The functions may be stored in a computer-readable storage medium if they are implemented in the form of software functional units and sold or used as separate products. Based on such understanding, the technical solution of the present invention or a part thereof which substantially contributes to the prior art may be embodied in the form of a software product, which is stored in a storage medium and includes several instructions for causing a computer device (which may be a personal computer, a server, or a network device) to execute all or part of the steps of the method according to the embodiments of the present invention. And the aforementioned storage medium includes: various media capable of storing program codes, such as a usb disk, a removable hard disk, a Read-Only Memory (ROM), a Random Access Memory (RAM), a magnetic disk, or an optical disk.

Finally, it should be noted that: the above-mentioned embodiments are only specific embodiments of the present invention, which are used for illustrating the technical solutions of the present invention and not for limiting the same, and the protection scope of the present invention is not limited thereto, although the present invention is described in detail with reference to the foregoing embodiments, those skilled in the art should understand that: any person skilled in the art can modify or easily conceive the technical solutions described in the foregoing embodiments or equivalent substitutes for some technical features within the technical scope of the present disclosure; and the modifications, changes or substitutions do not make the essence of the corresponding technical solutions depart from the scope of the technical solutions of the embodiments of the present invention. Are intended to be covered by the scope of the present invention. Therefore, the protection scope of the present invention shall be subject to the protection scope of the claims.

Claims

1. A fall behavior identification method based on video classification is characterized by comprising the following steps:

detecting human skeleton key points in a video frame image to be identified;

recognizing a falling behavior in a human skeleton timing diagram by using an ST-GCN model to obtain a first recognition result;

recognizing a falling behavior in the video sequence by using an S3DFAST double-flow model to obtain a second recognition result;

and comprehensively judging the first recognition result and the second recognition result to obtain a final fall recognition result.

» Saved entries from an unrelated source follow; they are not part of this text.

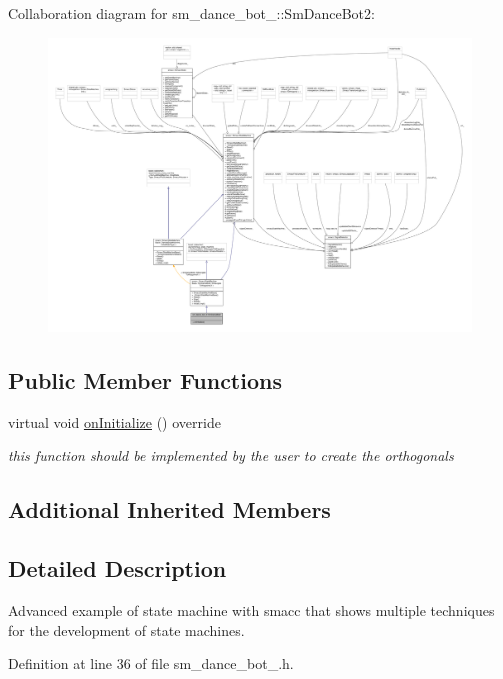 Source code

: Collaboration diagram for sm\+\_\+dance\+\_\+bot\+\_\+:\+:Sm\+Dance\+Bot2\+:\nopagebreak
\begin{figure}[H]
\begin{center}
\leavevmode
\includegraphics[width=350pt]{structsm__dance__bot__2_1_1SmDanceBot2__coll__graph}
\end{center}
\end{figure}
\subsection*{Public Member Functions}
\begin{DoxyCompactItemize}
\item 
virtual void \hyperlink{structsm__dance__bot__2_1_1SmDanceBot2_a15cabce5763a486bf6ace2ed5850480c}{on\+Initialize} () override
\begin{DoxyCompactList}\small\item\em this function should be implemented by the user to create the orthogonals \end{DoxyCompactList}\end{DoxyCompactItemize}
\subsection*{Additional Inherited Members}


\subsection{Detailed Description}
Advanced example of state machine with smacc that shows multiple techniques for the development of state machines. 

Definition at line 36 of file sm\+\_\+dance\+\_\+bot\+\_.\+h.



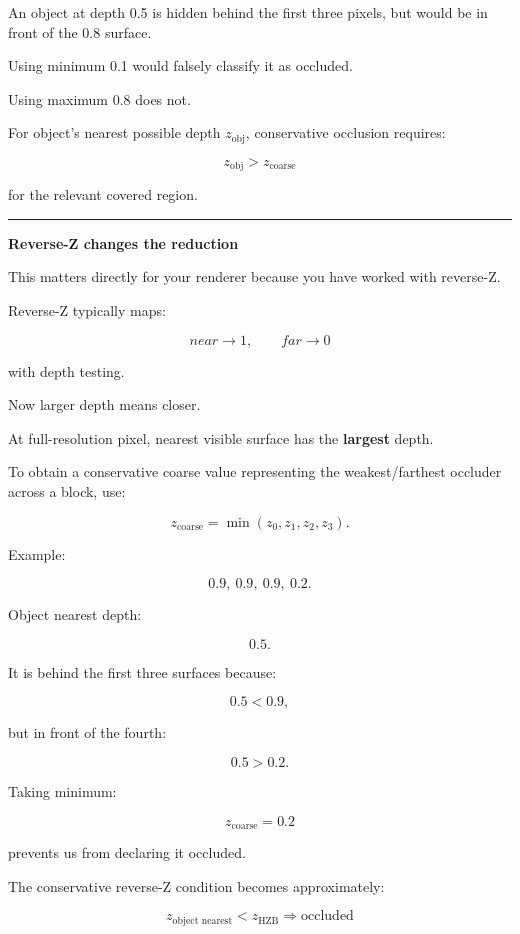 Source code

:An object at depth 0.5 is hidden behind the first three pixels, but would be in front of the 0.8 surface.

Using minimum 0.1 would falsely classify it as occluded.

Using maximum 0.8 does not.

For object's nearest possible depth \(z_{\text{obj}}\), conservative occlusion requires:

\[
\boxed{
z_{\text{obj}}>z_{\text{coarse}}
}
\]

for the relevant covered region.

\begin{center}\rule{0.5\linewidth}{0.5pt}\end{center}

\textbf{Reverse-Z changes the reduction}

This matters directly for your renderer because you have worked with reverse-Z.

Reverse-Z typically maps:

\[
near\rightarrow1,
\qquad
far\rightarrow0
\]

with  depth testing.

Now larger depth means closer.

At full-resolution pixel, nearest visible surface has the \textbf{largest} depth.

To obtain a conservative coarse value representing the weakest/farthest occluder across a block, use:

\[
\boxed{
z_{\text{coarse}}
=
\min(z_0,z_1,z_2,z_3).
}
\]

Example:

\[
0.9,\ 0.9,\ 0.9,\ 0.2.
\]

Object nearest depth:

\[
0.5.
\]

It is behind the first three surfaces because:

\[
0.5<0.9,
\]

but in front of the fourth:

\[
0.5>0.2.
\]

Taking minimum:

\[
z_{\text{coarse}}=0.2
\]

prevents us from declaring it occluded.

The conservative reverse-Z condition becomes approximately:

\[
\boxed{
z_{\text{object nearest}}
<
z_{\text{HZB}}
\Rightarrow
\text{occluded}
}
\]

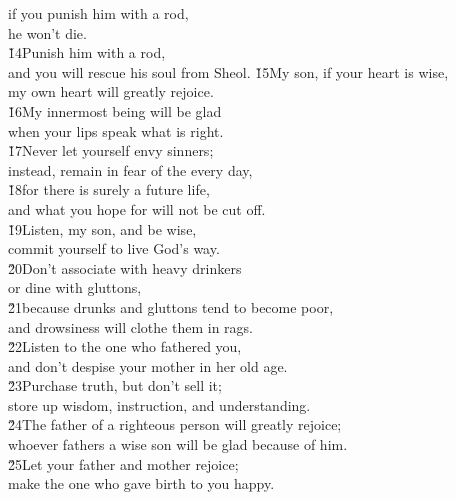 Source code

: \begin{poetry}
\poemll    if you punish him with a rod, \\
\poemlll       he won't die. \\
\poeml \v{14}Punish him with a rod, \\
\poemll    and you will rescue his soul from Sheol.
\poeml \v{15}My son, if your heart is wise, \\
\poemll    my own heart will greatly rejoice. \\
\poeml \v{16}My innermost being will be glad \\
\poemll    when your lips speak what is right. \\
\poeml \v{17}Never let yourself envy sinners; \\
\poemll    instead, remain in fear of the  every day, \\
\poeml \v{18}for there is surely a future life, \\
\poemll    and what you hope for will not be cut off. \\
\poeml \v{19}Listen, my son, and be wise, \\
\poemll    commit yourself to live God's way. \\
\poeml \v{20}Don't associate with heavy drinkers \\
\poemll    or dine with gluttons, \\
\poeml \v{21}because drunks and gluttons tend to become poor, \\
\poemll    and drowsiness will clothe them in rags. \\
\poeml \v{22}Listen to the one who fathered you, \\
\poemll    and don't despise your mother in her old age. \\
\poeml \v{23}Purchase truth, but don't sell it; \\
\poemll    store up wisdom, instruction, and understanding. \\
\poeml \v{24}The father of a righteous person will greatly rejoice; \\
\poemll    whoever fathers a wise son will be glad because of him. \\
\poeml \v{25}Let your father and mother rejoice; \\
\poemll    make the one who gave birth to you happy. \\

\end{poetry}
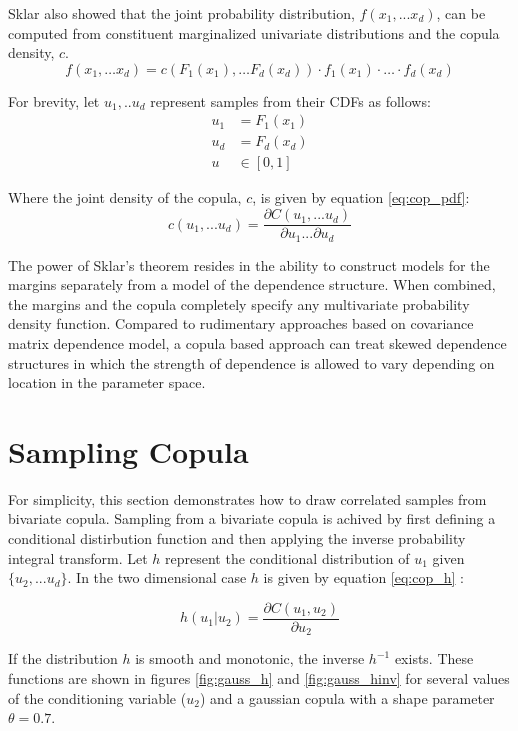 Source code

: Sklar also showed that the joint probability distribution, $f(x_1, ... x_d)$, can be computed from
constituent marginalized univariate distributions and the copula density, $c$.
\begin{equation}
f(x_1,\dots x_d)= c(F_1(x_1),\dots F_d(x_d))\cdot f_1(x_1)\cdot\dots\cdot f_d(x_d)
\label{eq:sklar2}
\end{equation}

For brevity, let $u_1, .. u_d$ represent samples from their CDFs as follows:
\begin{align*} u_1 &= F_1(x_1) \\ u_d &= F_d(x_d) \\ u &\in
[0, 1]
\end{align*}

Where the joint density of the copula, $c$, is given by equation \ref{eq:cop_pdf}:
\begin{equation}
c(u_1, ... u_d) = \frac{\partial C(u_1, ... u_d)}{\partial u_1 ... \partial u_d}
\label{eq:cop_pdf}
\end{equation}

The power of Sklar's theorem resides in the ability to construct
models for the margins separately from a model of the dependence structure.
When combined, the margins and the copula completely
specify any multivariate probability density function.
Compared to rudimentary approaches based on covariance matrix dependence model,
a copula based approach can treat skewed dependence structures in which the
strength of dependence is allowed to vary depending on location in the parameter space.

\section*{Sampling Copula}

For simplicity, this section demonstrates how to draw correlated samples from bivariate copula.
Sampling from a bivariate copula is achived by first defining a conditional distirbution function and then applying the inverse probability integral transform.
Let $h$ represent the conditional distribution of $u_1$ given $\{u_2, ... u_d\}$.  In the two dimensional case $h$ is given by equation \ref{eq:cop_h} \cite{Nelsen2006}:

\begin{equation}
h(u_1 | u_2) = \frac{\partial C(u_1, u_2)}{\partial u_2}
\label{eq:cop_h}
\end{equation}

If the distribution $h$ is smooth and monotonic, the inverse $h^{-1}$ exists.  These functions are shown in figures \ref{fig:gauss_h} and \ref{fig:gauss_hinv} for several values of the conditioning variable ($u_2$) and a gaussian copula with a shape parameter $\theta=0.7$.  


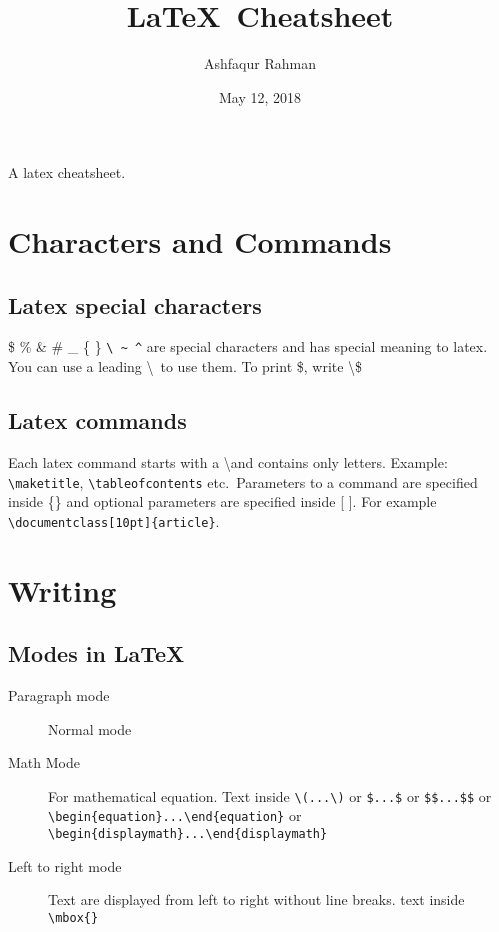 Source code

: \documentclass[11pt]{article}
\title{\LaTeX\ Cheatsheet}
\author{Ashfaqur Rahman}
\date{May 12, 2018}
\begin{document}
\maketitle
\tableofcontents
\newpage

A latex cheatsheet.

\section{Characters and Commands}

\subsection{Latex special characters}

\$ \% \& \# \_ \{ \} \verb=\ ~ ^= are special characters and has special meaning to latex.
You can use a leading \textbackslash\ to use them. To print \$, write \textbackslash\$

\subsection{Latex commands}

Each latex command starts with a \textbackslash and contains only letters.
Example: \verb=\maketitle=, \verb=\tableofcontents= etc.\ Parameters to
a command are specified inside \{\} and optional parameters are specified
inside [ ]. For example \verb=\documentclass[10pt]{article}=.

\section{Writing}

\subsection{Modes in \LaTeX}

\begin{description}
	\item[Paragraph mode] Normal mode
	\item[Math Mode] For mathematical equation. Text inside \verb=\(...\)= or \verb=$...$= or \verb=$$...$$= or \verb=\begin{equation}...\end{equation}= or \verb=\begin{displaymath}...\end{displaymath}=
	\item[Left to right mode] Text are displayed from left to right without line breaks. text inside \verb=\mbox{}=
\end{description}
\end{document}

2. The method according to claim 1, wherein the step of detecting the key points of the human skeleton in the video frame image to be identified comprises:

3. The method according to claim 1, wherein the step of tracking the human body target based on the human body skeleton key points to obtain the motion trail of the human body target and the motion change process of the human body skeleton key points comprises:

4. The method according to claim 1, wherein the training process of the ST-GCN model comprises:

5. The method of claim 4, wherein the loss function of the network model is a standard cross entropy loss function, and wherein the parameter learning uses a standard stochastic gradient descent algorithm.

6. The method of claim 1, wherein the training process of the S3DFAST dual-stream model comprises:

7. The method of claim 6, wherein the loss function of the network model is a cross-entropy loss function, and wherein the parameter learning uses an adaptive learning rate gradient descent algorithm.

8. An electronic device comprising a memory and a processor, wherein the memory stores a computer program operable on the processor, and wherein the processor implements the steps of the method of any of claims 1 to 7 when executing the computer program.

9. A computer readable storage medium, having stored thereon computer executable instructions, which when invoked and executed by a processor, cause the processor to execute the method of any of claims 1 to 7.